MAL's pybench would probably be better for this presuming it does some addition with string operands.
or stringbench. </F>
Fredrik Lundh wrote:
skip@pobox.com wrote:
MAL's pybench would probably be better for this presuming it does some addition with string operands.
or stringbench.
I ran 'em, and they are strangely consistent with pystone. With concat, stringbench is ever-so-slightly faster overall. "172.82" vs "174.85" for the "ascii" column, I guess that's in seconds. I'm just happy it's not slower. (I only ran stringbench once; it seems to take *forever*). I ran pybench three times for each build. The slowest concat overall time was still 2.9% faster than the fastest release time. "ConcatStrings" is a big winner, at around 150% faster; since the test doesn't *do* anything with the concatenated values, it never renders the concatenation objects, so it does a lot less work. "CreateStringsWithConcat" is generally 18-19% faster, as expected. After that, the timings are all over the place, but some tests were consistently faster: "CompareInternedStrings" was 8-12% faster, "DictWithFloatKeys" was 9-11% faster, "SmallLists" was 8-15% faster, "CompareLongs" was 6-10% faster, and "PyMethodCalls" was 4-6% faster. (These are all comparing the "average run-time" results, though the "minimum run-time" results were similar.) I still couldn't tell you why my results are faster. I swear on my mother's eyes I didn't touch anything major involved in "DictWithFloatKeys", "SmallLists", or "CompareLongs". I didn't touch the compiler settings, so that shouldn't be it. I acknowledge not only that it could all be a mistake, and that I don't know enough about it to speculate.// The speedup mystery continues, *larry*
Larry Hastings wrote:
Fredrik Lundh wrote:
skip@pobox.com wrote:
MAL's pybench would probably be better for this presuming it does some addition with string operands.
or stringbench.
I ran 'em, and they are strangely consistent with pystone.

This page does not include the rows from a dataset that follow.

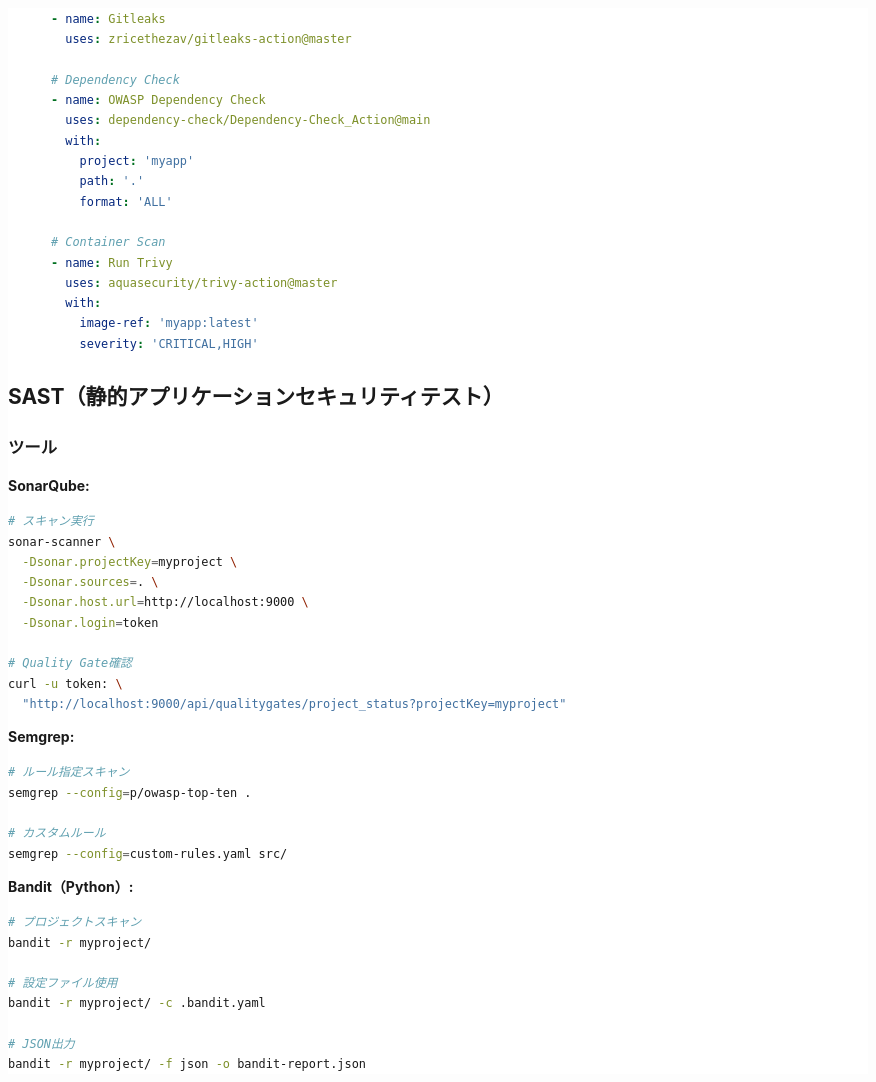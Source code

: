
 ```yaml
      - name: Gitleaks
        uses: zricethezav/gitleaks-action@master

      # Dependency Check
      - name: OWASP Dependency Check
        uses: dependency-check/Dependency-Check_Action@main
        with:
          project: 'myapp'
          path: '.'
          format: 'ALL'

      # Container Scan
      - name: Run Trivy
        uses: aquasecurity/trivy-action@master
        with:
          image-ref: 'myapp:latest'
          severity: 'CRITICAL,HIGH'
```

## SAST（静的アプリケーションセキュリティテスト）

### ツール

**SonarQube:**
```bash
# スキャン実行
sonar-scanner \
  -Dsonar.projectKey=myproject \
  -Dsonar.sources=. \
  -Dsonar.host.url=http://localhost:9000 \
  -Dsonar.login=token

# Quality Gate確認
curl -u token: \
  "http://localhost:9000/api/qualitygates/project_status?projectKey=myproject"
```

**Semgrep:**
```bash
# ルール指定スキャン
semgrep --config=p/owasp-top-ten .

# カスタムルール
semgrep --config=custom-rules.yaml src/
```

**Bandit（Python）:**
```bash
# プロジェクトスキャン
bandit -r myproject/

# 設定ファイル使用
bandit -r myproject/ -c .bandit.yaml

# JSON出力
bandit -r myproject/ -f json -o bandit-report.json
```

With concat, stringbench is ever-so-slightly faster overall. "172.82" vs "174.85" for the "ascii" column, I guess that's in seconds. I'm just happy it's not slower. (I only ran stringbench once; it seems to take *forever*).
I ran pybench three times for each build. The slowest concat overall time was still 2.9% faster than the fastest release time. "ConcatStrings" is a big winner, at around 150% faster; since the test doesn't *do* anything with the concatenated values, it never renders the concatenation objects, so it does a lot less work. "CreateStringsWithConcat" is generally 18-19% faster, as expected. After that, the timings are all over the place, but some tests were consistently faster: "CompareInternedStrings" was 8-12% faster, "DictWithFloatKeys" was 9-11% faster, "SmallLists" was 8-15% faster, "CompareLongs" was 6-10% faster, and "PyMethodCalls" was 4-6% faster. (These are all comparing the "average run-time" results, though the "minimum run-time" results were similar.)
When comparing results, please look at the minimum runtime. The average times are just given to indicate how much the mintime differs from the average of all runs.
I still couldn't tell you why my results are faster. I swear on my mother's eyes I didn't touch anything major involved in "DictWithFloatKeys", "SmallLists", or "CompareLongs". I didn't touch the compiler settings, so that shouldn't be it. I acknowledge not only that it could all be a mistake, and that I don't know enough about it to speculate.//
Depending on what you changed, it is possible that the layout of the code in memory better fits your CPU architecture. If however the speedups are not consistent across several runs of pybench, then it's likely that you have some background activity going on on the machine which causes a slowdown in the unmodified run you chose as basis for the comparison. Just to make sure: you are using pybench 2.0, right ? -- Marc-Andre Lemburg eGenix.com Professional Python Services directly from the Source (#1, Oct 09 2006)
Python/Zope Consulting and Support ... http://www.egenix.com/ mxODBC.Zope.Database.Adapter ... http://zope.egenix.com/ mxODBC, mxDateTime, mxTextTools ... http://python.egenix.com/
::: Try mxODBC.Zope.DA for Windows,Linux,Solaris,FreeBSD for free ! ::::
I've uploaded a new patch to Sourceforge in response to feedback: * I purged all // comments and fixed all > 80 characters added by my patch, as per Neil Norwitz. * I added a definition of max() for those who don't already have one, as per skip@pobox.com. It now compiles cleanly on Linux again without modification; sorry for not checking that since the original patch. I've also uploaded my hacked-together benchmark script, for all that's worth. That patch tracker page again: http://sourceforge.net/tracker/index.php?func=detail&aid=1569040&group_id=5470&atid=305470 M.-A. Lemburg wrote:
When comparing results, please look at the minimum runtime. The average times are just given to indicate how much the mintime differs from the average of all runs.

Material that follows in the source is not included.